Vigor, Strength & Anger. The son of Jewish emigrants who had fled czarist Russia, Goldberg grew up in poverty: his father used a wagon drawn by a blind horse to cart produce. Arthur went to Northwestern University Law School, where in 1930 he got a doctorate in jurisprudence and ranked No. 1 in his class. He got into the rugged world of labor law, in 1948 became general counsel for the C.I.O. and the United Steelworkers, helped plan the A.F.L.-C.I.O. merger. On Capitol Hill he met John Kennedy; they became good friends. Later Goldberg became one of Kennedy's most trusted associates.

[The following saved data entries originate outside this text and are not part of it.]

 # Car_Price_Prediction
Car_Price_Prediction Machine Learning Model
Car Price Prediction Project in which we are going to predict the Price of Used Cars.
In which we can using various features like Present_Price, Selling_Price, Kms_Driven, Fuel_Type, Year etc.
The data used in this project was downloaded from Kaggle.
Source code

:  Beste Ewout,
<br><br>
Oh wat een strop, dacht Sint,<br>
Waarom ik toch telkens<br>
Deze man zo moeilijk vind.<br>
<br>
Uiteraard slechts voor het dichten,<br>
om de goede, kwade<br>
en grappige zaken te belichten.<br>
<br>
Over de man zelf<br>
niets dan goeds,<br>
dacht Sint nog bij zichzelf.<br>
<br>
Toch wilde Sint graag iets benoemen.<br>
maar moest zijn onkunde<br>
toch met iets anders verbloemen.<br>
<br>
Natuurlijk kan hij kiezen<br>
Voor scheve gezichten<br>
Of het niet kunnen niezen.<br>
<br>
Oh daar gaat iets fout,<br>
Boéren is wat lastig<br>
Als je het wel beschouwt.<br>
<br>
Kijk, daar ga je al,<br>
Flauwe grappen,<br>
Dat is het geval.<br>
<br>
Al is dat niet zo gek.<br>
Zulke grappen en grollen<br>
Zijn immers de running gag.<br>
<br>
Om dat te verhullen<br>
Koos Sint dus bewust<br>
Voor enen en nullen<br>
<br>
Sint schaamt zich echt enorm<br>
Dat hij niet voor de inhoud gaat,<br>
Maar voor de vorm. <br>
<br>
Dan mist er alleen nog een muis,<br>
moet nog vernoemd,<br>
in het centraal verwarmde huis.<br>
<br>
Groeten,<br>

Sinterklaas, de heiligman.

As a Supreme Court Justice, Goldberg has been ardently liberal--always favoring the fullest use of the court's power in behalf of civil rights and civil liberties, willing to override a state law, a congressional act or a previous court ruling if he felt that they encroached on an individual's constitutional rights. He was an insistent, spirited questioner of lawyers arguing before the bench.

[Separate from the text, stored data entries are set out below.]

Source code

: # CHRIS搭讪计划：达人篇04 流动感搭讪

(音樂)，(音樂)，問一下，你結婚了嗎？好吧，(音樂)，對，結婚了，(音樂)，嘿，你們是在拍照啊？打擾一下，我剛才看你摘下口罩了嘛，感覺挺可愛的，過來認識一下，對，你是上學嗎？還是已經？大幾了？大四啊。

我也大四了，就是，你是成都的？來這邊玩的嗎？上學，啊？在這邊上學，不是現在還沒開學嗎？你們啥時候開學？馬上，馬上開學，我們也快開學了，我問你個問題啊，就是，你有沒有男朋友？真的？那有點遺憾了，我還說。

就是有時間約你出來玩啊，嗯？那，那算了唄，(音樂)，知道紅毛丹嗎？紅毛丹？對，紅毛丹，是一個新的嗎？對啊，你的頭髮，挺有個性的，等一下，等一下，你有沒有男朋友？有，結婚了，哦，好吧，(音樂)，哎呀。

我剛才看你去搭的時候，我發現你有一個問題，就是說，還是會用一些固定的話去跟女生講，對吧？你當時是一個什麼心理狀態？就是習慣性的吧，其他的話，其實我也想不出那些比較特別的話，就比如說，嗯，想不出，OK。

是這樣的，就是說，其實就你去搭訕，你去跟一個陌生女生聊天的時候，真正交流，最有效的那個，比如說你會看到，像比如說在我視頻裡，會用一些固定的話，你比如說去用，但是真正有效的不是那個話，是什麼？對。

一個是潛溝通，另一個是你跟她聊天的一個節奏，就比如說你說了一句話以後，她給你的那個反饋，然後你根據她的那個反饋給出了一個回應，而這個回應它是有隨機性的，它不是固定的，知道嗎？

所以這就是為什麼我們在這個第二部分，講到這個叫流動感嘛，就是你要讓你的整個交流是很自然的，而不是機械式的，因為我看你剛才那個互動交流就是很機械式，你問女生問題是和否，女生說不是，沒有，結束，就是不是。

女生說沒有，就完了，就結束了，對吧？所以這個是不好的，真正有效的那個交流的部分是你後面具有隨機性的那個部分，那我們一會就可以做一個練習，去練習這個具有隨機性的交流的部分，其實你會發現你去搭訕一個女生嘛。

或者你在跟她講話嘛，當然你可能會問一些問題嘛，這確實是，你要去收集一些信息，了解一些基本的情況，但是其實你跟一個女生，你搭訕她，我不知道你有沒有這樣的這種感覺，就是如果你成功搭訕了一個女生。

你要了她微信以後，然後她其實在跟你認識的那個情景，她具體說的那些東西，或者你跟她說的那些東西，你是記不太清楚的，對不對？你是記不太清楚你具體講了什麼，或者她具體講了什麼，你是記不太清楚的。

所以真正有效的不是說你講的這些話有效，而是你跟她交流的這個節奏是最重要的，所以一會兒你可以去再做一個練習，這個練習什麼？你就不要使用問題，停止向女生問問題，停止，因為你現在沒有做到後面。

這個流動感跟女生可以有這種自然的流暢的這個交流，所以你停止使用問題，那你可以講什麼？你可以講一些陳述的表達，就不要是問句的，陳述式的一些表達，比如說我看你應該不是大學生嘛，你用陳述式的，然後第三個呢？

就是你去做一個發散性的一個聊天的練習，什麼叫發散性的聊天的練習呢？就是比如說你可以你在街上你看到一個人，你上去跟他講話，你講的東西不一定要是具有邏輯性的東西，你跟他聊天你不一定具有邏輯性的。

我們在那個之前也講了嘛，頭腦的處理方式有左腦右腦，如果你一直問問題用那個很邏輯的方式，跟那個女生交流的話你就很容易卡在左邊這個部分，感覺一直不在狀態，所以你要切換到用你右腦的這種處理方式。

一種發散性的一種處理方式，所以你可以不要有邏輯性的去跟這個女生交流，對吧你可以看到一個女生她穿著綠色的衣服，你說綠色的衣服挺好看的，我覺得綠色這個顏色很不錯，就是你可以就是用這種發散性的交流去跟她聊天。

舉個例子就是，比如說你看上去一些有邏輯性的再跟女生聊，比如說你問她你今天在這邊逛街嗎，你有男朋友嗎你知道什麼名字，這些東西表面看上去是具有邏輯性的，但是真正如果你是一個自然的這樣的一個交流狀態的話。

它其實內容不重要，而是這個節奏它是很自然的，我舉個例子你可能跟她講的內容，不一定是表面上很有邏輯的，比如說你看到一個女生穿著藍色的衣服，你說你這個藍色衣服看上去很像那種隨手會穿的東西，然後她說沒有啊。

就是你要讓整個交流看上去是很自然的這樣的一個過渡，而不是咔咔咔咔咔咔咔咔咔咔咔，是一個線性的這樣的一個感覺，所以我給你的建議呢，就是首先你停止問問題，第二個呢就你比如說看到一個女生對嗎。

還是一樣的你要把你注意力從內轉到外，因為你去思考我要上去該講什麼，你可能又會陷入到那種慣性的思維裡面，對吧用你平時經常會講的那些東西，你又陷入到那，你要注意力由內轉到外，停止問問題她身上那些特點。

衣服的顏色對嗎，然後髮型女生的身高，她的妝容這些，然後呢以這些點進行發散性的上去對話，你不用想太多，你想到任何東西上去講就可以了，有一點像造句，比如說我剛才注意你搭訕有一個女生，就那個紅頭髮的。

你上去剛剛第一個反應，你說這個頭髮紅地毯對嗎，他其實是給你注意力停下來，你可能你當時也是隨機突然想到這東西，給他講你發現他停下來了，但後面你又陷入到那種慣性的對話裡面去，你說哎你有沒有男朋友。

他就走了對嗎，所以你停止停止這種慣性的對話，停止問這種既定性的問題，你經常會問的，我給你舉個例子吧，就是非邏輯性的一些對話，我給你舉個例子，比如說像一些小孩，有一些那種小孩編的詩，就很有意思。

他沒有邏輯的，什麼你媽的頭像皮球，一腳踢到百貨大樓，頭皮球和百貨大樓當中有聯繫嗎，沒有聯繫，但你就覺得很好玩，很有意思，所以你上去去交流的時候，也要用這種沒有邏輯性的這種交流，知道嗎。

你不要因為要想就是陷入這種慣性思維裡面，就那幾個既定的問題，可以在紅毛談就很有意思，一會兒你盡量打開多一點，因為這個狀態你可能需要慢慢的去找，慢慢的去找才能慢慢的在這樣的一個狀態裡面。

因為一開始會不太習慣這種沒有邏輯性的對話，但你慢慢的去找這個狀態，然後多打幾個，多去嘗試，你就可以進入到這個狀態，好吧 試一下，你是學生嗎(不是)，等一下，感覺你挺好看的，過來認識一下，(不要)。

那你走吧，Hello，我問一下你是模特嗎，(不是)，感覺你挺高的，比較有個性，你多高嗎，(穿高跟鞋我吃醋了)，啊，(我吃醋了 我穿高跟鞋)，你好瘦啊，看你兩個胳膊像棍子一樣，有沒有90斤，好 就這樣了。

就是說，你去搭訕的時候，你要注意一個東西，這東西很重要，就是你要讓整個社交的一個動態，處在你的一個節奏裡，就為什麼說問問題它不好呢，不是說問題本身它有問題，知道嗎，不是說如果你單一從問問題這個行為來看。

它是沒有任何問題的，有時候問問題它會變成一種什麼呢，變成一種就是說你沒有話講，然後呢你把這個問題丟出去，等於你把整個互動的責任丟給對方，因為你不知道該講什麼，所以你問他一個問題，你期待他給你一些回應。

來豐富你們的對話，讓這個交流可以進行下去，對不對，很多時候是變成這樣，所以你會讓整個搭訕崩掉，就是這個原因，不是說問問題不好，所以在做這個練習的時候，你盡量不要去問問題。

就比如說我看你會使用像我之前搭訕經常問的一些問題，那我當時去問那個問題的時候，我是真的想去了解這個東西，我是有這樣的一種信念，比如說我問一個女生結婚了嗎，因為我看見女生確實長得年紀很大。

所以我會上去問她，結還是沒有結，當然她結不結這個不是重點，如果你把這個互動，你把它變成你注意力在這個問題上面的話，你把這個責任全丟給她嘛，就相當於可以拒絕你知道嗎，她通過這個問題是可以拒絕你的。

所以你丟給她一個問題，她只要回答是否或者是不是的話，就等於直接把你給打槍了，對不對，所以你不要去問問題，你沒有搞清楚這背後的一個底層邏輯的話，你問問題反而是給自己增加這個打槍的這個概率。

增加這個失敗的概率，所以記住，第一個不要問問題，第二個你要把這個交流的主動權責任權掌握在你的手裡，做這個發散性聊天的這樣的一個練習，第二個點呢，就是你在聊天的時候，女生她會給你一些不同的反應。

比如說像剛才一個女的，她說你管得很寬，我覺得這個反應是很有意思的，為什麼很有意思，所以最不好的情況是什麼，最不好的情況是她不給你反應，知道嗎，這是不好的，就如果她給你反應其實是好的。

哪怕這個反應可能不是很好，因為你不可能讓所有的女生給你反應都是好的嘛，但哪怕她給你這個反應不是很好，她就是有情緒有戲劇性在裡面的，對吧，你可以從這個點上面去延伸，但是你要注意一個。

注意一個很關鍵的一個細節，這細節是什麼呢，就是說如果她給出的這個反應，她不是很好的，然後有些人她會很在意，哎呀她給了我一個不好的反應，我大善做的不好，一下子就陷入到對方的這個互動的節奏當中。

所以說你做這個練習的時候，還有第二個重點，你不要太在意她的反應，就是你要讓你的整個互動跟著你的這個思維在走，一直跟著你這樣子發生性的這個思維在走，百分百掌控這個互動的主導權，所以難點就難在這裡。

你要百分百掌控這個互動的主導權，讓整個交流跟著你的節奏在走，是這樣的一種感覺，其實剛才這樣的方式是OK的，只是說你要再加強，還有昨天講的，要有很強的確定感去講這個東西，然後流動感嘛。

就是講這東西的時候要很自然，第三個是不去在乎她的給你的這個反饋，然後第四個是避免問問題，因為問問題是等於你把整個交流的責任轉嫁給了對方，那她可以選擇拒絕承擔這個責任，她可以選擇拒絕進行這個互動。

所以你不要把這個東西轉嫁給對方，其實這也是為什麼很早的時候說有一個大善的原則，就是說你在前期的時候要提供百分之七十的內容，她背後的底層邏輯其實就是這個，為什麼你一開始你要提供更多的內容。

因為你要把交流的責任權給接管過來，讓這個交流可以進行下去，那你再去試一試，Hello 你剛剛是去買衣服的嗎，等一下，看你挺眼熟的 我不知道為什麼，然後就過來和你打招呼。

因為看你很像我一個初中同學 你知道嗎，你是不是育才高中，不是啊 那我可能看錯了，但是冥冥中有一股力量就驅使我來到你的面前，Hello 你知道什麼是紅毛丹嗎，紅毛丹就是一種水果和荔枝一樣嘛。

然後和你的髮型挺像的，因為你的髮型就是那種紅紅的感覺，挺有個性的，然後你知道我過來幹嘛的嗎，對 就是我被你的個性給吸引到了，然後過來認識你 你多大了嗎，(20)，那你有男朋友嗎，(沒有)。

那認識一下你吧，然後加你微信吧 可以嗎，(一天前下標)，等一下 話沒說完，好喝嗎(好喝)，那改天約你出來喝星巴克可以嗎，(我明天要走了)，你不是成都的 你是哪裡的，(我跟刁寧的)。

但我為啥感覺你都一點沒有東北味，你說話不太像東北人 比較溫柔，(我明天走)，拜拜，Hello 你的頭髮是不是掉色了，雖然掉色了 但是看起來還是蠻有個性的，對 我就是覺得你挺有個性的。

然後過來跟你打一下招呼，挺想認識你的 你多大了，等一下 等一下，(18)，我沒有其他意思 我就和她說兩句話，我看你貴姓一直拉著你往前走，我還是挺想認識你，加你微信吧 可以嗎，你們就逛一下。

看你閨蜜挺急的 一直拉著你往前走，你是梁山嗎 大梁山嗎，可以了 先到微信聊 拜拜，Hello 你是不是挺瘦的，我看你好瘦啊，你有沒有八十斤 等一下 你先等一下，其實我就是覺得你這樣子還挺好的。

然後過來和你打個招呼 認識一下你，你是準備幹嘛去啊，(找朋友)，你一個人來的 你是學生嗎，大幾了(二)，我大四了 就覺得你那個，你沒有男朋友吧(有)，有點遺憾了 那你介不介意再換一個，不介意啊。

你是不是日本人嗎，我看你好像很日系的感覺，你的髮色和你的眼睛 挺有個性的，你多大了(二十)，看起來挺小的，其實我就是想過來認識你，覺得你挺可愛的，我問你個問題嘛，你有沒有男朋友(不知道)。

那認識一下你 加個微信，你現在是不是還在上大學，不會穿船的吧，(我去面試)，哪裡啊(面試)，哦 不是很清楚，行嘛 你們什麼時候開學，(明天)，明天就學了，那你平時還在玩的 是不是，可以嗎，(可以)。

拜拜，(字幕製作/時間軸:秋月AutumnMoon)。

Although Goldberg's background bears little similarity to his predecessors'--Edward Stettinius, Warren Austin, Henry Cabot Lodge, Adlai Stevenson--all of whom were well-versed in foreign affairs before they went to the U.N., it seemed little cause for concern. Arthur Goldberg once said of the art of collective bargaining: "The main thing you must have is the ability to realize there are two sides to the story, and so to be generally calm and courteous in the handling of people in inflamed situations, but at the same time not to relinquish the position of leadership, which on occasion will require the calmness and courtesy to be submerged in a show of vigor and strength, and even anger."
No one could ask more than that of the U.S.'s new man at the U.N., and at week's end the Senate quickly gave unanimous consent to Goldberg's appointment. Quite clearly President Johnson's immediate aim in naming Goldberg was to put his negotiation skills to work toward solving the U.N.'s crippling financial crisis--caused largely by the Soviet Union's refusal to pay its part of the U.N.'s peace-keeping costs. Last week Goldberg said that he was well aware of "the gravity of the constitutional crisis facing the U.N." Then he added determinedly: "I share the conviction of the citizens of this country that that crisis must be resolved and the U.N. must go forward."
* Six Justices have quit the court for reasons other than retirement, including John Jay to become Governor of New York in 1795, Charles Evans Hughes to run unsuccessfully as the Republican presidential candidate against Woodrow Wilson in 1916, and James F. Byrnes to become chairman of the Economic Stabilization Board in 1942.